# What the task asks
Using the entries that follow, write out the line containing "5GHz|V3:Required, since wifi_getBandSteeringIdleInactiveTime()", the line containing "get the BandSteeringIdleInactiveTime()", and every line between them, exactly and nothing else.

# Task inputs
= Beginning of Section =

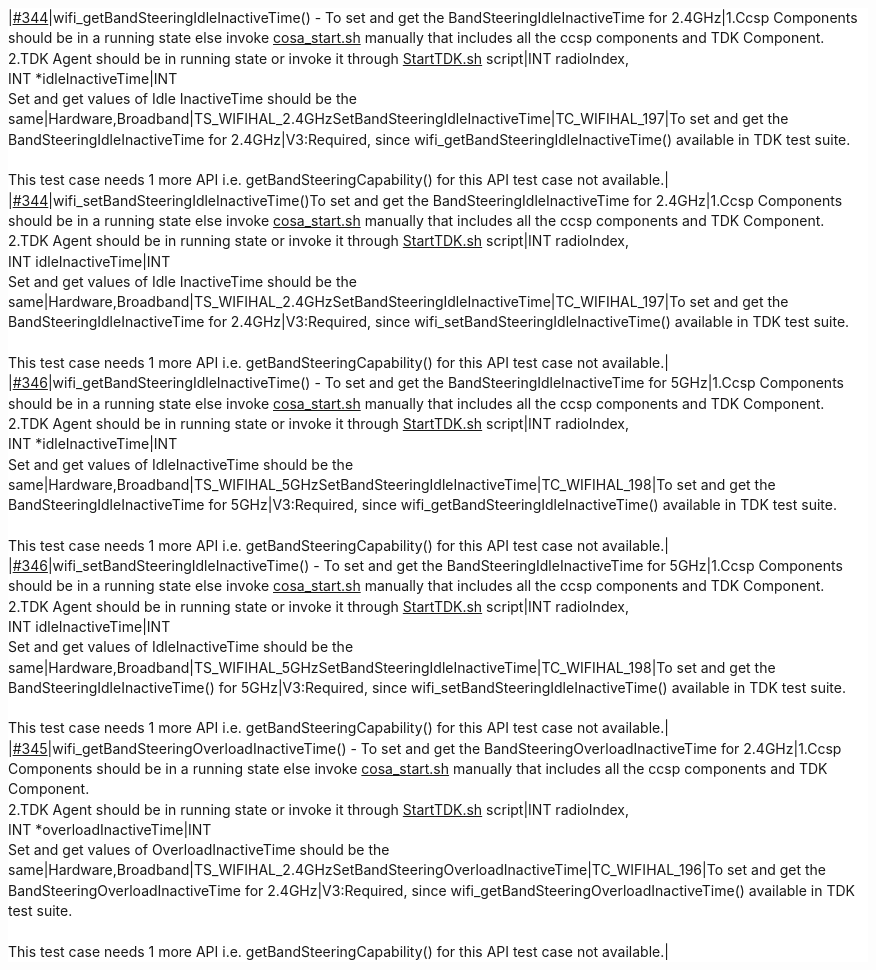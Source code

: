 |[#344](#original-spreadsheet-link)|wifi_getBandSteeringIdleInactiveTime() - To set and get the BandSteeringIdleInactiveTime for 2.4GHz|1.Ccsp Components  should be in a running state else invoke [cosa_start.sh](https://rdkopengrok.stb.r53.xcal.tv/source/xref/txb7_stable2/generic/CcspCommonLibrary/scripts/cosa?r=818de962) manually that includes all the ccsp components and TDK Component. <br />2.TDK Agent should be in running state or invoke it through [StartTDK.sh](https://gerrit.teamccp.com/plugins/gitiles/rdk/rdkb/components/generic/tdkb/devices/tch/tch_cbr/+/stable2/agent/scripts/StartTDK.sh) script|INT radioIndex,<br />INT *idleInactiveTime|INT<br />Set and get values of Idle InactiveTime should be the same|Hardware,Broadband|TS_WIFIHAL_2.4GHzSetBandSteeringIdleInactiveTime|TC_WIFIHAL_197|To set and get the BandSteeringIdleInactiveTime for 2.4GHz|V3:Required, since wifi_getBandSteeringIdleInactiveTime() available in TDK test suite.<br /><br /> This test case needs 1 more API i.e. getBandSteeringCapability() for this API test case not available.|
|[#344](#original-spreadsheet-link)|wifi_setBandSteeringIdleInactiveTime()To set and get the BandSteeringIdleInactiveTime for 2.4GHz|1.Ccsp Components  should be in a running state else invoke [cosa_start.sh](https://rdkopengrok.stb.r53.xcal.tv/source/xref/txb7_stable2/generic/CcspCommonLibrary/scripts/cosa?r=818de962) manually that includes all the ccsp components and TDK Component. <br />2.TDK Agent should be in running state or invoke it through [StartTDK.sh](https://gerrit.teamccp.com/plugins/gitiles/rdk/rdkb/components/generic/tdkb/devices/tch/tch_cbr/+/stable2/agent/scripts/StartTDK.sh) script|INT radioIndex,<br />INT idleInactiveTime|INT<br />Set and get values of Idle InactiveTime should be the same|Hardware,Broadband|TS_WIFIHAL_2.4GHzSetBandSteeringIdleInactiveTime|TC_WIFIHAL_197|To set and get the BandSteeringIdleInactiveTime for 2.4GHz|V3:Required, since wifi_setBandSteeringIdleInactiveTime() available in TDK test suite.<br /><br /> This test case needs 1 more API i.e. getBandSteeringCapability() for this API test case not available.|
|[#346](#original-spreadsheet-link)|wifi_getBandSteeringIdleInactiveTime() - To set and get the BandSteeringIdleInactiveTime for 5GHz|1.Ccsp Components  should be in a running state else invoke [cosa_start.sh](https://rdkopengrok.stb.r53.xcal.tv/source/xref/txb7_stable2/generic/CcspCommonLibrary/scripts/cosa?r=818de962) manually that includes all the ccsp components and TDK Component. <br />2.TDK Agent should be in running state or invoke it through [StartTDK.sh](https://gerrit.teamccp.com/plugins/gitiles/rdk/rdkb/components/generic/tdkb/devices/tch/tch_cbr/+/stable2/agent/scripts/StartTDK.sh) script|INT radioIndex,<br />INT *idleInactiveTime|INT<br />Set and get values of IdleInactiveTime should be the same|Hardware,Broadband|TS_WIFIHAL_5GHzSetBandSteeringIdleInactiveTime|TC_WIFIHAL_198|To set and get the BandSteeringIdleInactiveTime for 5GHz|V3:Required, since wifi_getBandSteeringIdleInactiveTime() available in TDK test suite.<br /><br /> This test case needs 1 more API i.e. getBandSteeringCapability() for this API test case not available.|
|[#346](#original-spreadsheet-link)|wifi_setBandSteeringIdleInactiveTime() - To set and get the BandSteeringIdleInactiveTime for 5GHz|1.Ccsp Components  should be in a running state else invoke [cosa_start.sh](https://rdkopengrok.stb.r53.xcal.tv/source/xref/txb7_stable2/generic/CcspCommonLibrary/scripts/cosa?r=818de962) manually that includes all the ccsp components and TDK Component. <br />2.TDK Agent should be in running state or invoke it through [StartTDK.sh](https://gerrit.teamccp.com/plugins/gitiles/rdk/rdkb/components/generic/tdkb/devices/tch/tch_cbr/+/stable2/agent/scripts/StartTDK.sh) script|INT radioIndex,<br />INT idleInactiveTime|INT<br />Set and get values of IdleInactiveTime should be the same|Hardware,Broadband|TS_WIFIHAL_5GHzSetBandSteeringIdleInactiveTime|TC_WIFIHAL_198|To set and get the BandSteeringIdleInactiveTime() for 5GHz|V3:Required, since wifi_setBandSteeringIdleInactiveTime() available in TDK test suite.<br /><br /> This test case needs 1 more API i.e. getBandSteeringCapability() for this API test case not available.|
|[#345](#original-spreadsheet-link)|wifi_getBandSteeringOverloadInactiveTime() - To set and get the BandSteeringOverloadInactiveTime for 2.4GHz|1.Ccsp Components  should be in a running state else invoke [cosa_start.sh](https://rdkopengrok.stb.r53.xcal.tv/source/xref/txb7_stable2/generic/CcspCommonLibrary/scripts/cosa?r=818de962) manually that includes all the ccsp components and TDK Component. <br />2.TDK Agent should be in running state or invoke it through [StartTDK.sh](https://gerrit.teamccp.com/plugins/gitiles/rdk/rdkb/components/generic/tdkb/devices/tch/tch_cbr/+/stable2/agent/scripts/StartTDK.sh) script|INT radioIndex,<br />INT *overloadInactiveTime|INT<br /> Set and get values of OverloadInactiveTime should be the same|Hardware,Broadband|TS_WIFIHAL_2.4GHzSetBandSteeringOverloadInactiveTime|TC_WIFIHAL_196|To set and get the BandSteeringOverloadInactiveTime for 2.4GHz|V3:Required, since wifi_getBandSteeringOverloadInactiveTime() available in TDK test suite.<br /><br /> This test case needs 1 more API i.e. getBandSteeringCapability() for this API test case not available.|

= End of Section =

# Exercise response
|[#346](#original-spreadsheet-link)|wifi_getBandSteeringIdleInactiveTime() - To set and get the BandSteeringIdleInactiveTime for 5GHz|1.Ccsp Components  should be in a running state else invoke [cosa_start.sh](https://rdkopengrok.stb.r53.xcal.tv/source/xref/txb7_stable2/generic/CcspCommonLibrary/scripts/cosa?r=818de962) manually that includes all the ccsp components and TDK Component. <br />2.TDK Agent should be in running state or invoke it through [StartTDK.sh](https://gerrit.teamccp.com/plugins/gitiles/rdk/rdkb/components/generic/tdkb/devices/tch/tch_cbr/+/stable2/agent/scripts/StartTDK.sh) script|INT radioIndex,<br />INT *idleInactiveTime|INT<br />Set and get values of IdleInactiveTime should be the same|Hardware,Broadband|TS_WIFIHAL_5GHzSetBandSteeringIdleInactiveTime|TC_WIFIHAL_198|To set and get the BandSteeringIdleInactiveTime for 5GHz|V3:Required, since wifi_getBandSteeringIdleInactiveTime() available in TDK test suite.<br /><br /> This test case needs 1 more API i.e. getBandSteeringCapability() for this API test case not available.|
|[#346](#original-spreadsheet-link)|wifi_setBandSteeringIdleInactiveTime() - To set and get the BandSteeringIdleInactiveTime for 5GHz|1.Ccsp Components  should be in a running state else invoke [cosa_start.sh](https://rdkopengrok.stb.r53.xcal.tv/source/xref/txb7_stable2/generic/CcspCommonLibrary/scripts/cosa?r=818de962) manually that includes all the ccsp components and TDK Component. <br />2.TDK Agent should be in running state or invoke it through [StartTDK.sh](https://gerrit.teamccp.com/plugins/gitiles/rdk/rdkb/components/generic/tdkb/devices/tch/tch_cbr/+/stable2/agent/scripts/StartTDK.sh) script|INT radioIndex,<br />INT idleInactiveTime|INT<br />Set and get values of IdleInactiveTime should be the same|Hardware,Broadband|TS_WIFIHAL_5GHzSetBandSteeringIdleInactiveTime|TC_WIFIHAL_198|To set and get the BandSteeringIdleInactiveTime() for 5GHz|V3:Required, since wifi_setBandSteeringIdleInactiveTime() available in TDK test suite.<br /><br /> This test case needs 1 more API i.e. getBandSteeringCapability() for this API test case not available.|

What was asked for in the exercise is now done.